The stop flags are a bitset with the following additive components

- 1 : parking - 2 : triggered - 4 : containerTriggered - 8 : busStop (Edge ID is re-purposed as busStop ID) - 16 : containerStop (Edge ID is re-purposed as containerStop ID) - 32 : chargingStation (Edge ID is re-purposed as chargingStation ID) - 64 : parkingArea (Edge ID is re-purposed as parkingArea ID)

change lane (0x13)#

byte integer byte byte byte double byte byte
value type compound item number (2 or 3) value type byte Lane Index value type double Duration in seconds value type byte (optional) bool for relative lane change

slow down (0x14)#

byte integer byte double byte double
value type compound item number (always 2) value type double Speed value type double Duration in seconds

open gap (0x16)#

byte integer byte double byte double byte double byte double byte double byte string
value type compound item number (4 or 5) value type double Adapted time headway in seconds value type double Adapted space headway in seconds value type double Duration in seconds value type double changeRate value type double maxDecel value type string (optional) reference vehicle ID

This command induces a temporary increase of the vehicles desired time headway (car-following parameter tau) and specifies a minimal space headway to keep, as well. The execution is seperated into an adaptation phase, where the headways are gradually altered at the specified rate. As soon as the desired headways are established they are kept for the specified duration. Afterwards they are reset to the original value. Deactivation of the control can be achieved by sending newHeadway=duration=maxDecel=-1. The desired time headway of the vehicle is left unchanged if a value of -1 is send at the corresponding position. If -1 is sent for duration, the largest possible time is set. If -1 is sent for the maxDecel, no limitation of the induced braking rate is applied. If the optional reference vehicle ID is specified, the method does not use the current leader as a reference for the gap creation but the specified vehicle.

Note

When using the Euler integration method, the time headway control does not work properly for low speeds.

move to (0x5c)#

byte integer byte string byte double
value type compound item number (always 2) value type string Lane ID value type double Position along lane

The vehicle will be removed from its lane and moved to the given position on the given lane.
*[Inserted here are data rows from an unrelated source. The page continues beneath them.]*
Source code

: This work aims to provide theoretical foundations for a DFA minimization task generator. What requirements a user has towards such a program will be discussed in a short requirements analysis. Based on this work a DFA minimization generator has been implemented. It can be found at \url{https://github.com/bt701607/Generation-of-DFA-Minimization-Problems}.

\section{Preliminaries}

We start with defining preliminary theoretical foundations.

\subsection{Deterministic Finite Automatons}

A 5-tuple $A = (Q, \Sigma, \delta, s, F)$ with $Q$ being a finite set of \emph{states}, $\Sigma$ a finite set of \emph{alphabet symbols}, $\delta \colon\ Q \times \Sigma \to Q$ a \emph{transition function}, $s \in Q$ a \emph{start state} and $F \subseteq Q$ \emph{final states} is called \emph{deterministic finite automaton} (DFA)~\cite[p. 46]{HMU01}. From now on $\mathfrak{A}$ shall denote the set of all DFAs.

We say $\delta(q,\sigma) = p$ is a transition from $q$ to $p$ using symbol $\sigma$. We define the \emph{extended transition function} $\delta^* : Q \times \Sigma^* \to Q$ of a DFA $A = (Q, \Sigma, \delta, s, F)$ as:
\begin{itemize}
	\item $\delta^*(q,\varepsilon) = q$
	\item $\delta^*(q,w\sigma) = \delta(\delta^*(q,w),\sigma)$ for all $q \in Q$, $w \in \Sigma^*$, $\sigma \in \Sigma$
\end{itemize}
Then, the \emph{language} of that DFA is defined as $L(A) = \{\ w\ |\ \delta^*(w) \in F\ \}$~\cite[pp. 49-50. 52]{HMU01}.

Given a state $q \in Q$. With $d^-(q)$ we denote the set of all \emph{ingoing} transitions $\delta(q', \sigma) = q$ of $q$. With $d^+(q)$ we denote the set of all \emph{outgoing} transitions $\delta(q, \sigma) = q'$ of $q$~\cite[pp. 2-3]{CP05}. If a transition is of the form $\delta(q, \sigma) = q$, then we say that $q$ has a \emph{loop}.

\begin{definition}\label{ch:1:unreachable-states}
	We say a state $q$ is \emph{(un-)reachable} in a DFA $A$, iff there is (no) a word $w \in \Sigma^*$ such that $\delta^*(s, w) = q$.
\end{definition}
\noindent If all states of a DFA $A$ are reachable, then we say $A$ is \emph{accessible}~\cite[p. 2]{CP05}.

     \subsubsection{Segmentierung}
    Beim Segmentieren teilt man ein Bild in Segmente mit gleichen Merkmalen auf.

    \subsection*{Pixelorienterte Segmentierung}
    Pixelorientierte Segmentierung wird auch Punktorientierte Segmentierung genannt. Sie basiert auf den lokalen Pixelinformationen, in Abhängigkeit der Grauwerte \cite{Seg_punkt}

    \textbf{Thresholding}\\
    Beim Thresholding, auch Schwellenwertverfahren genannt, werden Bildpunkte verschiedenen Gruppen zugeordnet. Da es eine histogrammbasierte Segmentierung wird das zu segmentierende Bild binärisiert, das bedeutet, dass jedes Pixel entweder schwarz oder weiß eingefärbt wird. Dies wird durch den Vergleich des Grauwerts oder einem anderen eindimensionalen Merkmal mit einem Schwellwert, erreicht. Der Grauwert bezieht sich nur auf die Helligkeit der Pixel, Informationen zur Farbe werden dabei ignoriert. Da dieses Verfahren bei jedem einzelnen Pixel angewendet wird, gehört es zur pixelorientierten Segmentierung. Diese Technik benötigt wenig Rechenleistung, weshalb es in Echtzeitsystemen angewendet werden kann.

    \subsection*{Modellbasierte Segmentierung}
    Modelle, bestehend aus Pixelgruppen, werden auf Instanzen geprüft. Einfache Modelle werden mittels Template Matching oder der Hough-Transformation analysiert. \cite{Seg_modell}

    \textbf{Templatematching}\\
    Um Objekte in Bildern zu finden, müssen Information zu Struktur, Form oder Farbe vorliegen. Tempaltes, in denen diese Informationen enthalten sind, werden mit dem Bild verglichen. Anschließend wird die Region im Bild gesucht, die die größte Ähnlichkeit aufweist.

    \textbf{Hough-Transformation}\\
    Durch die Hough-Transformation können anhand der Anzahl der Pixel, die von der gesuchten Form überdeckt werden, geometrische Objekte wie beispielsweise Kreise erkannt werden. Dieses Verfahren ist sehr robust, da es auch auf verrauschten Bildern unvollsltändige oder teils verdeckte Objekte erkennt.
No collision checks are done, this means that moving the vehicle may cause a collisions or a situations leading to collision. The vehicle keeps its speed - in the next time step it is at given position + speed. Note that the lane must be a part of the route, this means it must be either a part of any of the edges within the vehicles route or an internal lane that connects route edges. To overcome this limitation, the route can be modified prior to calling moveTo.

Note

This can also be used to force a vehicle into the network that has been loaded but could not depart due to having it's departure lane blocked.

move to XY (0xb4)#

The vehicle (the center of it's front bumper) is moved to the network position that best matches the given x,y network coordinates. The edgeID and laneIndex are compared against the original OpenDRIVE lane id when possible to resolve ambiguities. The optional keepRoute flag influences mapping as follows

- keepRoute = 1: The vehicle is mapped to the closest edge within it's existing route. If no suitable position is found within 100m mapping fails with an error. - keepRoute = 0: The vehicle is mapped to the closest edge within the network. If that edge does not belong to the original route, the current route is replaced by a new route which consists of that edge only. If no suitable position is found within 100m mapping fails with an error. When using the sublane model the best lateral position that is fully within the lane will be used. Otherwise, the vehicle will drive in the center of the closest lane. - keepRoute = 2: The vehicle is mapped to the exact position in the network (including the exact lateral position). If that position lies outside the road network, the vehicle stops moving on it's own accord until it is placed back into the network with another TraCI command.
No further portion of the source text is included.